● **TASK OBJECTIVE**:
Only the lines from the line containing "Let me give" to the end of the entries should be repeated, exactly as they appear.

● **RECORDS FOR THE TASK**:

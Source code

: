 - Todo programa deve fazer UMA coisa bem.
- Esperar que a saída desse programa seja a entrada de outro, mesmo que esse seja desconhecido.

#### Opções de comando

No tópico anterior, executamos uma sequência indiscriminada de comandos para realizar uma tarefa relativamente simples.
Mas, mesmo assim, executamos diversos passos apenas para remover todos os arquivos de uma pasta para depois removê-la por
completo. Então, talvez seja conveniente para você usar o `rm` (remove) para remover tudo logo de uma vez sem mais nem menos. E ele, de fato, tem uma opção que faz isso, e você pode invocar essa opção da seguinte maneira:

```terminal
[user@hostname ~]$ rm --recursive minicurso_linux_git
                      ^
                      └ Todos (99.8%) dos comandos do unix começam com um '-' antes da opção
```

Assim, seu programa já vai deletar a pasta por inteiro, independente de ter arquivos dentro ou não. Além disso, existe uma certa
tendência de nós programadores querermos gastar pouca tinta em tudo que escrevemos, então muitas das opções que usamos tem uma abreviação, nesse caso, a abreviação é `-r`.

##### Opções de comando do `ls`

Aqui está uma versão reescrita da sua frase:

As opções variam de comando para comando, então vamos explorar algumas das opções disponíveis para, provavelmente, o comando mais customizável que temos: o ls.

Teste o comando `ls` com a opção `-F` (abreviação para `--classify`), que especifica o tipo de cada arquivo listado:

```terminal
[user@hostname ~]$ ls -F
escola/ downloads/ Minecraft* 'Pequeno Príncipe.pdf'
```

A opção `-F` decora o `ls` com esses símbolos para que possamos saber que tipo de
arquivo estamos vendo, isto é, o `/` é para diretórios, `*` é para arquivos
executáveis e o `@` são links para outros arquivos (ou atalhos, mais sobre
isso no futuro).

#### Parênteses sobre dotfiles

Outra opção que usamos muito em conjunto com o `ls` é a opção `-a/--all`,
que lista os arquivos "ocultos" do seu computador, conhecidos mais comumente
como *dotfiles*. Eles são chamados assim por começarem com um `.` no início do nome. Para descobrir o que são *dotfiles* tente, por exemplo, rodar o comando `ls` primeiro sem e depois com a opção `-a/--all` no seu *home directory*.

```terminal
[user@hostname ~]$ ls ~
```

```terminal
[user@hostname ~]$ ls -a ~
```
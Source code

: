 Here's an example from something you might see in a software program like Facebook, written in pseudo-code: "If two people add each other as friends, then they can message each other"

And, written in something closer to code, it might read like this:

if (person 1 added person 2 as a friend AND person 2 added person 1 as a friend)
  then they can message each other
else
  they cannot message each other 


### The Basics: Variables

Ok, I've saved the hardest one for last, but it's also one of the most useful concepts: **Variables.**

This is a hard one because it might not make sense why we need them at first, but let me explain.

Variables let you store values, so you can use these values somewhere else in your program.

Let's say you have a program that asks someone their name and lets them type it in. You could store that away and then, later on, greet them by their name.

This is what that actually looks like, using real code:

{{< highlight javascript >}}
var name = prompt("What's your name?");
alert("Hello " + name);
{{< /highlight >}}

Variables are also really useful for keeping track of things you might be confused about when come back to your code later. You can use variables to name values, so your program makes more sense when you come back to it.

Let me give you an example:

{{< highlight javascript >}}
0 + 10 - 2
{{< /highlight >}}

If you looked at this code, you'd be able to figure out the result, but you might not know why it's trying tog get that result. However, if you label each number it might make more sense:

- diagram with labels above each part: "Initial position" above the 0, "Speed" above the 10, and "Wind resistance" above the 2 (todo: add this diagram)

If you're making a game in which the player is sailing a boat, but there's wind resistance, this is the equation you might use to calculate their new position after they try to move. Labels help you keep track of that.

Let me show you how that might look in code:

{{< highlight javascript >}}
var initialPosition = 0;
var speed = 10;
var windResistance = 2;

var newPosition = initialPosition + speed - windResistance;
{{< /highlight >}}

● **EXERCISE ANSWER**:
Let me give you an example:

{{< highlight javascript >}}
0 + 10 - 2
{{< /highlight >}}

If you looked at this code, you'd be able to figure out the result, but you might not know why it's trying tog get that result. However, if you label each number it might make more sense:

- diagram with labels above each part: "Initial position" above the 0, "Speed" above the 10, and "Wind resistance" above the 2 (todo: add this diagram)

If you're making a game in which the player is sailing a boat, but there's wind resistance, this is the equation you might use to calculate their new position after they try to move. Labels help you keep track of that.

Let me show you how that might look in code:

{{< highlight javascript >}}
var initialPosition = 0;
var speed = 10;
var windResistance = 2;

var newPosition = initialPosition + speed - windResistance;
{{< /highlight >}}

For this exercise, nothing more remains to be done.